O bairro Comendador Gonçalves era relativamente perto do centro. O bairro, que só possuía uma rua pública, era ladeado por entradas de condomínios de luxo, cada um com sua guarita e cancela. Ao final da rua, uma praça cujo contorno permitia o retorno pelo mesmo caminho. Um dos condomínios se destacava dos demais porque era completamente cercado de muros de concreto e o único a possuir um intimidador portão.

O guarda armado se aproximou do motorista antes mesmo que o veículo terminasse de parar.

— Bom dia, senhor.

— Bom dia, amigo — respondeu Marcos, o motorista da van. — A gente tá indo na casa do doutor Bragança, esse rapaz aqui do meu lado vai ser o motorista dele hoje e--

— OK — disse o segurança antes que Marcos completasse a frase. Sacou um rádio do blazer e começou a falar olhando para outro lado. — Aqui, tem um rapaz com o outro motorista do doutor Bragança.

Alguém respondeu no rádio em meio a chiados.

Marcos olhou para Gabriel fazendo careta.

— Então, o motorista pode subir, mas a van não vai entrar.

— Como assim? — Marcos não parecia chateado.

— Sinto muito. É o protocolo. — O guarda retornou a guarita e falou alguma coisa com um outro homem que lá havia.

— Não esquenta Marcos, é bom que eu estique as pernas — Gabriel deu um sorriso humilde.

Ele então se aproximou de uma pequena porta para pedestres ao lado da guarita. Um motor elétrico chiou e se pôde passar. Foram cerca de dez minutos de caminhada passando por casas com gramados verdes que eram maiores que um quarteirão do bairro Vista Bela. Algumas possuíam até chafarizes e Gabriel se deu conta de quão injusta era a sociedade.
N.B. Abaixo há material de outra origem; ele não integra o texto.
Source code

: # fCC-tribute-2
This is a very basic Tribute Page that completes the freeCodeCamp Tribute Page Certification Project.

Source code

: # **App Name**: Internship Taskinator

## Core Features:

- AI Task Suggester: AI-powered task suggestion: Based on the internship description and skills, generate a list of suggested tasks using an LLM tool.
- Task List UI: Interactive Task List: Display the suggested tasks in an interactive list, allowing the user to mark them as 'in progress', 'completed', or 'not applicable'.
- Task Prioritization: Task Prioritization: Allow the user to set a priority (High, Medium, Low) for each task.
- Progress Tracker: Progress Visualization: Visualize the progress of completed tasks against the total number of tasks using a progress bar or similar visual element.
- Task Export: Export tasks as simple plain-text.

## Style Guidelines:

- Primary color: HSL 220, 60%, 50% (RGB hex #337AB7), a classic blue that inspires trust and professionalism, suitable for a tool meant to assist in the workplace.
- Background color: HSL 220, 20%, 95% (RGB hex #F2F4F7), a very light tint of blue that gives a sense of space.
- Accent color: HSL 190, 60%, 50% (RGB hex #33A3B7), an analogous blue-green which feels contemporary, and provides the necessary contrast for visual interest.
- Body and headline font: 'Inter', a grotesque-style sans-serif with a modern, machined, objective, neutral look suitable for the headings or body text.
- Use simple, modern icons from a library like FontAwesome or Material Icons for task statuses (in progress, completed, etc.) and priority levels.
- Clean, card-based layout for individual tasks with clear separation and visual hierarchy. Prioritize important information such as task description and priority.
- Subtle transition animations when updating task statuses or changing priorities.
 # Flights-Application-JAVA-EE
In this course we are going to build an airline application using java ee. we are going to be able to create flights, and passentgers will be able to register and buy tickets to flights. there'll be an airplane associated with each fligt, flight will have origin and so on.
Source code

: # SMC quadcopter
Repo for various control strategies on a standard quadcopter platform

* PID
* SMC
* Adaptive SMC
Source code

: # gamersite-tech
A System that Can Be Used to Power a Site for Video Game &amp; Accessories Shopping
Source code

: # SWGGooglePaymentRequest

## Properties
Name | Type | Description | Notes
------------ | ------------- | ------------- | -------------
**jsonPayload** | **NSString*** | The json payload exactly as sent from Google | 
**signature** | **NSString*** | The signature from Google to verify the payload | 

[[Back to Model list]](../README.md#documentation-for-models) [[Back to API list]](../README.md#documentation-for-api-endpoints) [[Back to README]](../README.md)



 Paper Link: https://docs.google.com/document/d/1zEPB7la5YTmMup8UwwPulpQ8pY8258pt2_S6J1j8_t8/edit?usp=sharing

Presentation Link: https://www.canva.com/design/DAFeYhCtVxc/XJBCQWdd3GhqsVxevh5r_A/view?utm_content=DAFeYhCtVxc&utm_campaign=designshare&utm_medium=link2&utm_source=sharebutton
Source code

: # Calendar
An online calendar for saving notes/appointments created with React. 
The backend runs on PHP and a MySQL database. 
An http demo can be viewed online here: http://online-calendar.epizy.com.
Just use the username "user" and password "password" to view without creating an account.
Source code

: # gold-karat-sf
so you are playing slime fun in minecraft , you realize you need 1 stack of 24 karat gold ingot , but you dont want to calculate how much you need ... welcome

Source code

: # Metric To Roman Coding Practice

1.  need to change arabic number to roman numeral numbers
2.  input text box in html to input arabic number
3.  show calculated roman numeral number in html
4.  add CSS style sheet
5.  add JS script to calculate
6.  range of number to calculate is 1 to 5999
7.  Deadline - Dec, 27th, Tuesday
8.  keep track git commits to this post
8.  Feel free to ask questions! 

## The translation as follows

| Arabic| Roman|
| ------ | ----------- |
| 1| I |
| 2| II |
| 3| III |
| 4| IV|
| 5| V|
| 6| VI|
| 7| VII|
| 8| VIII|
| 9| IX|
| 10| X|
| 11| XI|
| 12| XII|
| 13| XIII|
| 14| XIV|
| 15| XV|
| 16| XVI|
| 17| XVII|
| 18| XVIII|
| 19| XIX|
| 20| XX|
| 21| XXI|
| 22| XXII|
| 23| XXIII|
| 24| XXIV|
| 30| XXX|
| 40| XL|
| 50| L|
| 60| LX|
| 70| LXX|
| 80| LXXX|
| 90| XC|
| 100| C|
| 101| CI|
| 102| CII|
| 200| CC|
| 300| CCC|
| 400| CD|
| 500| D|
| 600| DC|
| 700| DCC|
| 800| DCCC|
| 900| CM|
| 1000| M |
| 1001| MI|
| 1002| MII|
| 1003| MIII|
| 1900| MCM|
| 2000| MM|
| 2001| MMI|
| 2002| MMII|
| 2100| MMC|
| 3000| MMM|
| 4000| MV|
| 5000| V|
Apesar de estarem entre muros superprotegidos não haviam nada mais do que cercas vivas baixas separando aquelas verdadeiras mansões. A mensagem era clara, pensou Gabriel, "somos iguais entre nós, mas diferentes do resto do mundo".

Ele parou diante daquela casa branca que já haviam lhe descrito anteriormente. Parecia um templo grego com imponentes colunas na frente que protegiam uma larga varanda na qual poderia passar confortavelmente um carro. Gabriel julgou que a intenção fosse que os moradores pudessem embarcar em algum veículo sem sair ao sol ou se molhar durante uma chuva.

Um grande homem negro começou a trilhar o caminho de pedra em meio ao canteiro de grama vindo na direção de Gabriel. Ele usava óculos escuros e tinha um semblante mal-encarado.

— Você deve ser o Gabriel, não é? O novo motorista? Puxa, desculpe te fazer andar até aqui, se você tivesse esperado um minuto o guarda da guarita tinha te avisado que eu estava descendo pra te buscar. Sinto muito. — O segurança apertou a mão de Gabriel com muita força o deixando desconsertado.

— Que isso, amigo. Até que a caminhada foi agradável. — Gabriel sentia a dor de ter a mão esmagada pelo gigante de voz gentil diante dele.

— É, deve ter reparado nesse cenário, né? Antes de trabalhar aqui eu achava que casas sem muro só existiam em filmes americanos.

Gabriel sorriu.

— Aliás, meu nome é Joaquim — completou.

— É um prazer.

— Gabriel, eu devo dizer que você foi muito bem recomendado.

— É mesmo? Que bom!

— Enfim, vá até a garagem e já adiante o seu trabalho, sabe? Ajustando o banco, os retrovisores e essas coisas de motorista. É só seguir o caminho que dá a volta na casa pela esquerda — ele disse metendo aquela mão gigante no bolso interno do blazer. — Aqui estão as chaves e o documento. O alarme redondinho é do carro, e o quadrado com um botão só é o da garagem.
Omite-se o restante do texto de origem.